Ferrero has insisted there is “plenty of opportunity” to further grow its business in the UK, with the confectionery giant outpacing its rivals on the back of heavy investment in marketing.
The Ferrero Rocher and Kinder Surprise owner has seen double-digit growth in sales by value and volume in the last 12 months and is eyeing continued growth, with fresh spending on advertising and NPD.
Citing MAT data for the year to 12 July, Ferrero said its sales had grown by 22.1% in value terms, against a market up 0.7%. Volume sales in the sector had dropped 1.9% over the same period; Ferrero said it had seen its volumes grow 14.3%.
The Italy-based group holds just over 3% of the UK confectionery market, dwarfed by the likes of Mondelez International, Mars Inc and Nestle. However, it wants to double the size of its business in the UK over the next five years.
“We believe there’s plenty of opportunity because in the end we are only 3.3% of the confectionery market. When you look at our five-year plan – which is to double where we are now and be about GBP650m (US$1.09bn) [in sales] in five years time – that only puts us at 5-5.5% of the market. With our brands, and the strength of our innovation and pipefill we’ve got to come potentially and the level of investment the group is willing to put behind us, that seems achievable because you are talking about a relatively small scale,” Jason Sutherland, sales director for Ferrero’s UK business, said.
In a bid to drive sales further, Ferrero is adding to its Ferrero Rocher and Rafaello ranges with new variants and pack sizes in time for Christmas. The company said 39% of UK confectionery sales are made over the festive period and it is lining up a GBP6m media spend behind Ferrero Rocher, Ferrero Collection and Raffaello.

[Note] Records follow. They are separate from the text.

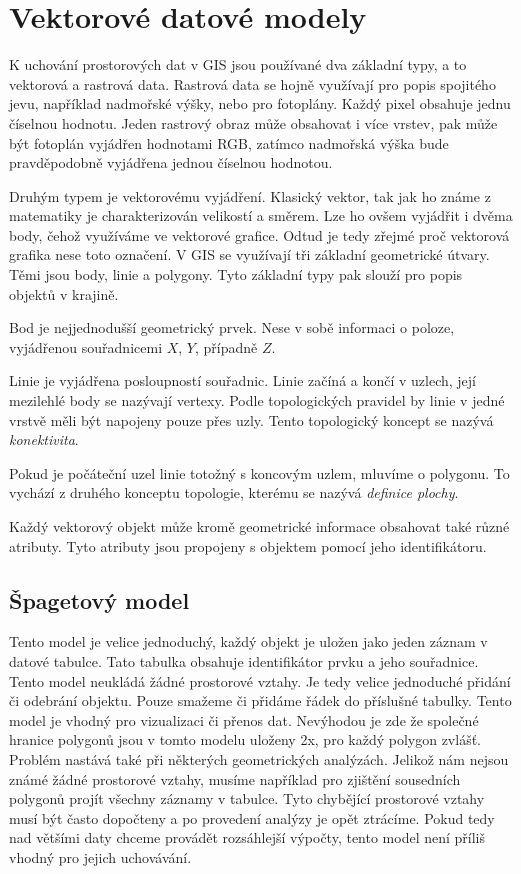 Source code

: \chapter{Vektorové datové modely}
\label{chap:vektorovedatovemodely}
	K uchování prostorových dat v GIS jsou používané dva základní typy, a to vektorová a rastrová data. Rastrová data se hojně využívají pro popis spojitého jevu, například nadmořské výšky, nebo pro fotoplány. Každý pixel obsahuje jednu číselnou hodnotu. Jeden rastrový obraz může obsahovat i více vrstev, pak může být fotoplán vyjádřen hodnotami RGB, zatímco nadmořská výška bude pravděpodobně vyjádřena jednou číselnou hodnotou.
	
	Druhým typem je vektorovému vyjádření. Klasický vektor, tak jak ho známe z matematiky je charakterizován velikostí a směrem. Lze ho ovšem vyjádřit i dvěma body, čehož využíváme ve vektorové grafice. Odtud je tedy zřejmé proč vektorová grafika nese toto označení. V GIS se využívají tři základní geometrické útvary. Těmi jsou body, linie a polygony. Tyto základní typy pak slouží pro popis objektů v krajině.
	
	Bod je nejjednodušší geometrický prvek. Nese v sobě informaci o poloze, vyjádřenou souřadnicemi $X$, $Y$, případně $Z$.
	
	Linie je vyjádřena posloupností souřadnic. Linie začíná a končí v uzlech, její mezilehlé body se nazývají vertexy. Podle topologických pravidel by linie v jedné vrstvě měli být napojeny pouze přes uzly. Tento topologický koncept se nazývá \textit{konektivita}.
	
	Pokud je počáteční uzel linie totožný s koncovým uzlem, mluvíme o polygonu. To vychází z druhého konceptu topologie, kterému se nazývá \textit{definice plochy}.
	
	Každý vektorový objekt může kromě geometrické informace obsahovat také různé atributy. Tyto atributy jsou propojeny s objektem pomocí jeho identifikátoru. \cite{kolar2003geograficke} \cite{tucek1997geograficke} \cite{vesely2007thesis}
	
\section{Špagetový model}
	Tento model je velice jednoduchý, každý objekt je uložen jako jeden záznam v datové tabulce. Tato tabulka obsahuje identifikátor prvku a jeho souřadnice. Tento model neukládá žádné prostorové vztahy. Je tedy velice jednoduché přidání či odebrání objektu. Pouze smažeme či přidáme řádek do příslušné tabulky. Tento model je vhodný pro vizualizaci či přenos dat. Nevýhodou je zde že společné hranice polygonů jsou v tomto modelu uloženy 2x, pro každý polygon zvlášť. Problém nastává také při některých geometrických analýzách. Jelikož nám nejsou známé žádné prostorové vztahy, musíme například pro zjištění sousedních polygonů projít všechny záznamy v tabulce. Tyto chybějící prostorové vztahy musí být často dopočteny a po provedení analýzy je opět ztrácíme. Pokud tedy nad většími daty chceme provádět rozsáhlejší výpočty, tento model není příliš vhodný pro jejich uchovávání. \cite{QGIS_software} \cite{tucek1997geograficke} \cite{kolar2003geograficke} \cite{vesely2007thesis}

Elsewhere, Ferrero has devised its “biggest ever” on-pack promotion for sugar confectionery brand Tic Tac, which will be backed by a GBP1.7 ad campaign taking in shopper marketing and TV, plus mobile, social media and video on-demand.
“We continue to be disproportionate our spending above the line. It’s a very clear strategy for Ferrero. Despite the fact that we have a 3% share of the confectionery market, we advertise heavier than a lot of our competitors and our share of voice in the category is 13%,” Sutherland said.
A number of Ferrero’s confectionery rivals have sought to increase prices in recent months on the back of rising costs for commodities including dairy and cocoa.
Sutherland said Ferrero had faced its own pressures but claimed the company’s brand portfolio helped to absorb some of the costs.
“We’re subject to those input cost pressures as well and it’s fair to say we’re slightly more vulnerable than some in some of our mixes as we are hugely reliant on hazelnuts,” he said. “Hazelnuts run as a trend across a lot of our portfolio and that is so vulnerable to the weather. We had a bad harvest this year on hazelnuts.
“When you look at the price per kilo of our products, the benefit we’ve got is that the products are so unique and give that consumer satisfaction that actually we’re able to command premium price points already. We’re able to manage that mix.”
He added Ferrero had drawn up agreements with retail customers for the months ahead. “We’ve got a series of joint business plans with our customers so prices are now set. I can’t promise what retailers will do.”